古代インドの科学音楽は、宇宙の音楽である。

Power over nature

古代インドで生まれた「Shastriya-Sangit(科学音楽)」は、一言で「宇宙の音楽」ということが出来ます。もちろん、中世に、科学音楽がイスラム宮廷芸術古典音楽となって以降、イスラム教徒の宮廷楽師たちは、それを「宇宙の音楽」などとは考えもしなかったに違いありません。現に、私のイスラム教徒の音楽の師匠に幾つかそのような質問をぶつけてみましたが「へー!そうなの?」という反応ばかりでした。「そんな!馬鹿な!」と反応しないところが、日本の「神仏混淆」にも似た融和的な要素が多いインドならではのことでしょう。これがアラブ諸国だったら、完璧に否定されるかもしれません。
逆に言うと、イスラム勢力の支配を受けるまでの「科学音楽」は、極めてヒンドゥー教的なものであったということなのです。古代の僧侶たちが探究の果てに突き詰めた考え方では、音楽は次のように説明されます。

まず、音楽の音は「宇宙の波動」なのです。宇宙では常に様々な波動が生じ地球に伝わっているのですが、それを人間の耳に聞こえさせるためには「優秀な受信器」が必要であるとされます。その「優秀な受信器」が、科学音楽を熟知した高僧なのです。その「波動」は、「Nada(ナーダ)」と呼ばれ、人間の耳に聞こえる前は「Anahat-Nada(アナハト・ナーダ)」と呼ばれ、「優秀な受信器」が、その声や楽器を正しく奏でることで、人間の耳に聞こえるようになったものは「Ahat-Nada(アーハト・ナーダ)」と呼ばれます。「Anahat」は、主要チャクラの名にもなっていますね。
音には、その他に雑音がありますが、これらは、「正しく受信出来ていない音」という感覚で捕らえています。ヒンドゥー叙事詩の「ラーマーヤーナ」などには、宇宙船も登場すると言われますが、紀元前2千年も前に近代のラジオと同じ感覚を持っていたことには驚かされます。ラジオの周波数が合わない時に、様々な雑音が出ますが、「Ahat-Nada(アーハト・ナーダ)」以外の音は、何らかの誤作動によって生まれた「雑音」に過ぎないのです。

その一方で、自然の音。例えば、木々が軋む音や、川面や波の音、雨音、そして動物の鳴き声は、総称する特別な用語は無いようですが、「Ahat-Nada(アーハト・ナーダ)」と同様に純粋で崇高なものと考えられていました。

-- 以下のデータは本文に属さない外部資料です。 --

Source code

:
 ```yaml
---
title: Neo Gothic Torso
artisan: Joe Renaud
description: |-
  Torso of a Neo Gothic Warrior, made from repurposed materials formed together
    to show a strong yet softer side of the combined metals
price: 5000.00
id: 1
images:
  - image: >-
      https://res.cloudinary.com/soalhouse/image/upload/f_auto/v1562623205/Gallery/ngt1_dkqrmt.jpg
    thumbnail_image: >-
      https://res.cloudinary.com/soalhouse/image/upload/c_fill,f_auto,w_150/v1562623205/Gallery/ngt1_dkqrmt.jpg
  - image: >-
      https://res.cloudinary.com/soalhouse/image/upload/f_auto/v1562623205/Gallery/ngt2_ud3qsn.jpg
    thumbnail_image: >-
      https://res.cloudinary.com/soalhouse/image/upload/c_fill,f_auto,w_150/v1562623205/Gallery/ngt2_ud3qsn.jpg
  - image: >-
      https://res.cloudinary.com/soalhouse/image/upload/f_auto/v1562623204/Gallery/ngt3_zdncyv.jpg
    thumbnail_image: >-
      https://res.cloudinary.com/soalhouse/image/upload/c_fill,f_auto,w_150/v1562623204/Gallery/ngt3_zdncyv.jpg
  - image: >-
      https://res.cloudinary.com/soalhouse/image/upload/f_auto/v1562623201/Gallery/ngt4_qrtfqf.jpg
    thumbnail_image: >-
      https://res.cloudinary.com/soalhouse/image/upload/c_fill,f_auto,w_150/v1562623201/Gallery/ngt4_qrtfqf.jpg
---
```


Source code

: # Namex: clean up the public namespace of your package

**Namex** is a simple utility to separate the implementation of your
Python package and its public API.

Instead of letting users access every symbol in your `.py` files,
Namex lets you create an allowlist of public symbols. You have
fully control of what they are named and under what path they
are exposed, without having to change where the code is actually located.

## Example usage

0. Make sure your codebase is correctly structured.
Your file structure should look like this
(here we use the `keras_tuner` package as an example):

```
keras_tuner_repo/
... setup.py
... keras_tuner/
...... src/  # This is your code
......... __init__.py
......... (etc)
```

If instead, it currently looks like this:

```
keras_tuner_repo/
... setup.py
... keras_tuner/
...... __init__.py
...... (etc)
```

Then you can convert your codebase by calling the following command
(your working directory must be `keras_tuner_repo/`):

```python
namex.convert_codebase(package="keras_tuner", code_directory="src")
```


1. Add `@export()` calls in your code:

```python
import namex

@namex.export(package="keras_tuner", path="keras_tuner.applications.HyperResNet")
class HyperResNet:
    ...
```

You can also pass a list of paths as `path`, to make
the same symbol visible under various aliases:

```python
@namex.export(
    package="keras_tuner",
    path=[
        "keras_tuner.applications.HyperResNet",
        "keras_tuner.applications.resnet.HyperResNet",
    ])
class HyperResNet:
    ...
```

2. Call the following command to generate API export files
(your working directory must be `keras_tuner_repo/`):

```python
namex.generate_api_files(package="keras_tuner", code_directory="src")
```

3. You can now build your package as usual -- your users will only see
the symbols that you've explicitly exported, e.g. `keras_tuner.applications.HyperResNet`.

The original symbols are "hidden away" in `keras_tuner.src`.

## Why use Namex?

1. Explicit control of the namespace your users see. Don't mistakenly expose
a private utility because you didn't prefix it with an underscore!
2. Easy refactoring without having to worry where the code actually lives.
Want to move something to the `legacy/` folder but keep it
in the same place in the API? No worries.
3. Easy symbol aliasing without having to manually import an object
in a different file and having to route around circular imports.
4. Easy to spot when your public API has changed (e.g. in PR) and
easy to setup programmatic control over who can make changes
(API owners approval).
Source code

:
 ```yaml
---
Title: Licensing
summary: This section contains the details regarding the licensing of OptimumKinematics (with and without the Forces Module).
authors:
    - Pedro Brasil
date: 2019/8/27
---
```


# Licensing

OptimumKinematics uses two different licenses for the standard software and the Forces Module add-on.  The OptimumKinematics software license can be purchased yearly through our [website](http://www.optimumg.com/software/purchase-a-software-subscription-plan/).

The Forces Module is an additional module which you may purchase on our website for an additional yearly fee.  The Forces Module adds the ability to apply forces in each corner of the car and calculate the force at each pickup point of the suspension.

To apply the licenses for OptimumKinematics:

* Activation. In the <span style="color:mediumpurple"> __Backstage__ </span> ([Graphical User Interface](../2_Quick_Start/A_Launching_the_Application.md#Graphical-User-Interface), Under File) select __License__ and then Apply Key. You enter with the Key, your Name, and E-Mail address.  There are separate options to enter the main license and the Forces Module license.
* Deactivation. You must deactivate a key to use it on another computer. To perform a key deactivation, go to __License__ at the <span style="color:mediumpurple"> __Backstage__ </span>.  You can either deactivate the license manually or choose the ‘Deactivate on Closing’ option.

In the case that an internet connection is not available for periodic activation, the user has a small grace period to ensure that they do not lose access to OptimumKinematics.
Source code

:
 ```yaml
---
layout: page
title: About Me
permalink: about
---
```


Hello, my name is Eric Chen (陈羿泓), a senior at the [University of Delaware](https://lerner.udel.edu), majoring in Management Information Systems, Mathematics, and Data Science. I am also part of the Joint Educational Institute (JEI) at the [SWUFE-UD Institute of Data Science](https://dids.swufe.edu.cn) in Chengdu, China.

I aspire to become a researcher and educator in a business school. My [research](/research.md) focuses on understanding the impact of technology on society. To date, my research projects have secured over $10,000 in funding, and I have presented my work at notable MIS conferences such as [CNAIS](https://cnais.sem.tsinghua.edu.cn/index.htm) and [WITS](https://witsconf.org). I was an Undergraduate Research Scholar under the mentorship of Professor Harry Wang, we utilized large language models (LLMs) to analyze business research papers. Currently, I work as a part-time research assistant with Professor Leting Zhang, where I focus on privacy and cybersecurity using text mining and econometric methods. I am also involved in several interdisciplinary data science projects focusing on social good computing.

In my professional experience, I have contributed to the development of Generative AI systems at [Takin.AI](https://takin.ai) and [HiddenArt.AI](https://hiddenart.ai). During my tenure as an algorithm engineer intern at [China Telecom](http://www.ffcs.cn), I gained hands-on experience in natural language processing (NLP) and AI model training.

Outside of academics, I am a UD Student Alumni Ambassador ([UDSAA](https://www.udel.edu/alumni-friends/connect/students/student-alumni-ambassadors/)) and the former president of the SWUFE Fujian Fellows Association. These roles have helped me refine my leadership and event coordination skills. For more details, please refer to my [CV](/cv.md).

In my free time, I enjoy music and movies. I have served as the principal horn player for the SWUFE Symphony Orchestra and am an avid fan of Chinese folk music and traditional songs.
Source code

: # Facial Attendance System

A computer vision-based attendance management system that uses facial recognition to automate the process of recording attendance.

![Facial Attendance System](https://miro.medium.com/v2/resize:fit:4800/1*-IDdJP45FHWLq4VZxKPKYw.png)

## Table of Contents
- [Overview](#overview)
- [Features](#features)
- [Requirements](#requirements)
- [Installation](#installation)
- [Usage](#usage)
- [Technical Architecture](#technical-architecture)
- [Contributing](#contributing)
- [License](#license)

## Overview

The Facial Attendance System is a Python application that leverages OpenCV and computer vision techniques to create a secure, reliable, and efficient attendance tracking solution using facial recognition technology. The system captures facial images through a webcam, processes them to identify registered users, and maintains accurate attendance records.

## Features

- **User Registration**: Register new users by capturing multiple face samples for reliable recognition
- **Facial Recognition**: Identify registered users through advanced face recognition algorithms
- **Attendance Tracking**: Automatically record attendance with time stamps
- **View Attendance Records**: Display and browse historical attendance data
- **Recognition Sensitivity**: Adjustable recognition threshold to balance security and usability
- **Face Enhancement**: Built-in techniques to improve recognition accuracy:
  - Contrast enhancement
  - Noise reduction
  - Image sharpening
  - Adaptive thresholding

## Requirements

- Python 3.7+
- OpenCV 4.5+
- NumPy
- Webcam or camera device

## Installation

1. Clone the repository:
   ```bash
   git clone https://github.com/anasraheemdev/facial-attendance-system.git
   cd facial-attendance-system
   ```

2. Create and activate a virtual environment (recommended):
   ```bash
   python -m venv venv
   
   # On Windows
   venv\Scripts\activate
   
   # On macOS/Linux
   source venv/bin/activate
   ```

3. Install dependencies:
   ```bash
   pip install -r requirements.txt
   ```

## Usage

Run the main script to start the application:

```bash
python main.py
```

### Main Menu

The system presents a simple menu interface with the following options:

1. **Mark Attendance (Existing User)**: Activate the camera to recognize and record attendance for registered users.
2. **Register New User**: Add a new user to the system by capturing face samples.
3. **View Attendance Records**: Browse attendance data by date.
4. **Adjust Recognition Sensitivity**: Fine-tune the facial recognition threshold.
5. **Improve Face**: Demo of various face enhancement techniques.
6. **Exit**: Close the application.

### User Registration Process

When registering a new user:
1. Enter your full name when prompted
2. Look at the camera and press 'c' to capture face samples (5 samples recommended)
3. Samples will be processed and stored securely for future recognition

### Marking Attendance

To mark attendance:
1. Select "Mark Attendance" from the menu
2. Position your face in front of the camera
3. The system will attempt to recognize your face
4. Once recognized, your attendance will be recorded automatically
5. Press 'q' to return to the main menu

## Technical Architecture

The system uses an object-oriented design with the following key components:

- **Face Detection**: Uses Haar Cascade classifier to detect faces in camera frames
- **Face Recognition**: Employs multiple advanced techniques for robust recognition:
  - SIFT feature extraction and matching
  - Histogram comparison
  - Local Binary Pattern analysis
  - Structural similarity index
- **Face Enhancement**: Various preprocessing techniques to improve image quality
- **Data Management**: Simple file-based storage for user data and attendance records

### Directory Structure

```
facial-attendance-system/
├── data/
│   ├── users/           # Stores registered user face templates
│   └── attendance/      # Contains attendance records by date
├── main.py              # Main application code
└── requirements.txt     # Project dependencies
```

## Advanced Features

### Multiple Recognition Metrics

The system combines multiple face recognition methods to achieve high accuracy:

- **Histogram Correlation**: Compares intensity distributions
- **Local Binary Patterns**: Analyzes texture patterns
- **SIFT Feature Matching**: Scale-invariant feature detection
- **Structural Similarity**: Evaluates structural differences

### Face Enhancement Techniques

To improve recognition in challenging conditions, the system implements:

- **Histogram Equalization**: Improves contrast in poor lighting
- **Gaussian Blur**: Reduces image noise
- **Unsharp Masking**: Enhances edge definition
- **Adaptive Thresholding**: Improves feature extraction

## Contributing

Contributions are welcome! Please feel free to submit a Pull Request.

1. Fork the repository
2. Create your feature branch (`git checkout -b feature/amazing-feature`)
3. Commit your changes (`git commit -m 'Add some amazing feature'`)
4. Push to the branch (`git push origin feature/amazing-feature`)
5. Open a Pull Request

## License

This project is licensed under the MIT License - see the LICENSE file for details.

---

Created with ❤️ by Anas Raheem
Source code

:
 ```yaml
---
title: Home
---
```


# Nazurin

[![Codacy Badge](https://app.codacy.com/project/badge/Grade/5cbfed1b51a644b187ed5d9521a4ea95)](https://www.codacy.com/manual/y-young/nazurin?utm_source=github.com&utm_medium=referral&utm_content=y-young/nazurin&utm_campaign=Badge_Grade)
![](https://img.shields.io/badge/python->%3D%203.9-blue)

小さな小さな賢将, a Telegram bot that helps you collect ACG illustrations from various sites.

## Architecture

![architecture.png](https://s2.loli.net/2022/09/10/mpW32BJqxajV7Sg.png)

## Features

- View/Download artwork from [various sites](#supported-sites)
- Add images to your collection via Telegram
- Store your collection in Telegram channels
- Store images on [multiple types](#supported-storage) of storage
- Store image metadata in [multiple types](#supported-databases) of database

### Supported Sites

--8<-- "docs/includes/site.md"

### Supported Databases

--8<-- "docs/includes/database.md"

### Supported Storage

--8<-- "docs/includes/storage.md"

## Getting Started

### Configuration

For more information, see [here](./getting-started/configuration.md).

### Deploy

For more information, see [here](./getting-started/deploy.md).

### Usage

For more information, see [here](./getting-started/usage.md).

こうして認識された「Ahat-Nada(アーハト・ナーダ)」は、まず、「ひとつの音」から、次第に発展し、最終的にドレミファの7音に至ります。
その「ひとつの音」が、ヨガや瞑想でお馴染みの「OM(オーム)」の音です。

このひとつの音「OM」には、絶対的な音程はないのですが、この一音を用いて幾つかの経典「Veda(ヴェーダ)」が詠唱されるようになりました。そして、その後、もしかしたら数百年は優に経ってからかもしれませんが、「二音」、ある流派ではさらに「三音」用いる詠唱法が発展します。この段階で、大雑把にドレミで言えば「ド、レ、ミ」が存在したということになります。
また一方で、「OM」の音は、物理的に存在する倍音、ドレミで言うところの「ファとソ」の存在を導き出していました。ドからソは、「完全五度」と言いますが、ファから上のドも、音程はやはり完全五度ですが、ソから上のドは完全四度となってしまいます。なので、この四度とも五度とも言える関係性からドの基本音(基音)に対し、ファとソは、「属音」と言われます。
これは西洋古典音楽の基礎である古代ギリシア音楽理論でも同じです。と言うことは、古代ギリシアと姉妹関係にあった古代ペルシアも、その弟子的な音楽であるアラブ音楽、トルコ音楽でも同様です。

このようにして、ヴェーダが三音を用いる様になった段階で、ファからの三音、ソからの三音という異なる高さで詠唱をすれば、既にド、レ、ミ、ファ、ソ、ラ、シ、の7音が得られていたというわけです。